Published online 2017 August 31. doi:  10.1016/j.dib.2017.08.033
PMCID: PMC5587877

Data on scaling up and in vivo human study of progesterone lipid nanoparticles

Abstract

Progesterone containing nanoparticles constituted of tristearin or tristearin in association with caprylic-capric triglyceride were produced in a lab scale by ultrasound homogenization and in a pilot scale by high pressure homogenization. A study was conducted to select the pressure to be used in order to obtain homogenously sized nanoparticles. The Dialysis method was performed to mimic subcutaneous administration of lipid nanoparticles. Mathematical analyses of the results were conducted to understand and compare the drug release mechanisms.

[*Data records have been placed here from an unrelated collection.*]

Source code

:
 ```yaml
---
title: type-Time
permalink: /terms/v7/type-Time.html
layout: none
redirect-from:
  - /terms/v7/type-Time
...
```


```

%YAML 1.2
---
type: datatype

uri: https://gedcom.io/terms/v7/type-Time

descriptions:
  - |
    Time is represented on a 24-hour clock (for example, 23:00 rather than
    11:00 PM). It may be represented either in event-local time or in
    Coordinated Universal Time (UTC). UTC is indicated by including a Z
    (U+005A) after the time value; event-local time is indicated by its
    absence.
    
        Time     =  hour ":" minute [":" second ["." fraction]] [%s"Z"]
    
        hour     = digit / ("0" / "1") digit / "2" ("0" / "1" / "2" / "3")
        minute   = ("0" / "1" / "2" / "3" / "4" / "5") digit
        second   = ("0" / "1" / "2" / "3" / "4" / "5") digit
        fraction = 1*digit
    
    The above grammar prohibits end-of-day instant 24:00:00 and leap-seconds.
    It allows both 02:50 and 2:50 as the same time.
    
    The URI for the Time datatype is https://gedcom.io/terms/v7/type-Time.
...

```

A human in vivo study, based on tape stripping, was conducted to investigate the performance of nanoparticles as progesterone skin delivery systems. Tape stripped stratum corneum was analyzed by light microscopy.

Specifications Table

Table thumbnail

Value of the data

  • • The images explain how lipid nanoparticles have been prepared.
  • • The table summarized the effect of pressure on size of nanoparticle produced by high pressure homogenization, it can help the reader to choose the pressure.
  • • The graph indicates the mechanism of progesterone release from nanoparticles.
  • Stratum corneum images show the differences between the different tapes stripped from the skin.

1. Data

Fig. S1 shows the apparatuses employed for nanoparticle production. Particularly panels A and C refer to the first step based on emulsification of lipid phase in water phase by ultraturrax, while panels B and D refer to the second step, respectively to ultrasound treatment and to high pressure homogenization.

Lipid nanoparticles containing progesterone have been gelled by xanthan-gum addition and applied on the skin to quantify the presence of progesterone on the stratum corneum. Fig. S2 reports the images of stratum corneum sections stripped from forearms of volunteers by tapes. After seven sequential stripping on the same site the presence of stratum corneum cells is detectable.

For nanoparticle production by high pressure homogenization, an initial emulsion was obtained by dispersing the fused lipids in aqueous solution under high speed stirring at 15000 rpm for 1–3 min. Table S1 reports particle mean diameters, measured by PCS after cooling the emulsion at 25 °C. Varying the emulsification time (in the 1–3 min range) caused only marginal variations in mean diameter of the obtained particles.

The influence of pressure in the production of nanoparticles by high pressure homogenization was considered. The range 40–120 MPa was investigated (Fig. S3); pressure level from 40 to 100 MPa decreased the size, higher pressure levels, up to 120 MPa increased the particle dimension.

A mathematical analysis of the release profile was conducted to determine the mechanism of progesterone release form nanoparticles. Theoretical release profiles were calculated accordingly to mimicking dissolutive and diffusive model. Fig. S4A compares the theoretical and experimental release from progesterone containing solid lipid nanoparticles while Fig. S4B refers to progesterone containing nanostructured lipid carriers.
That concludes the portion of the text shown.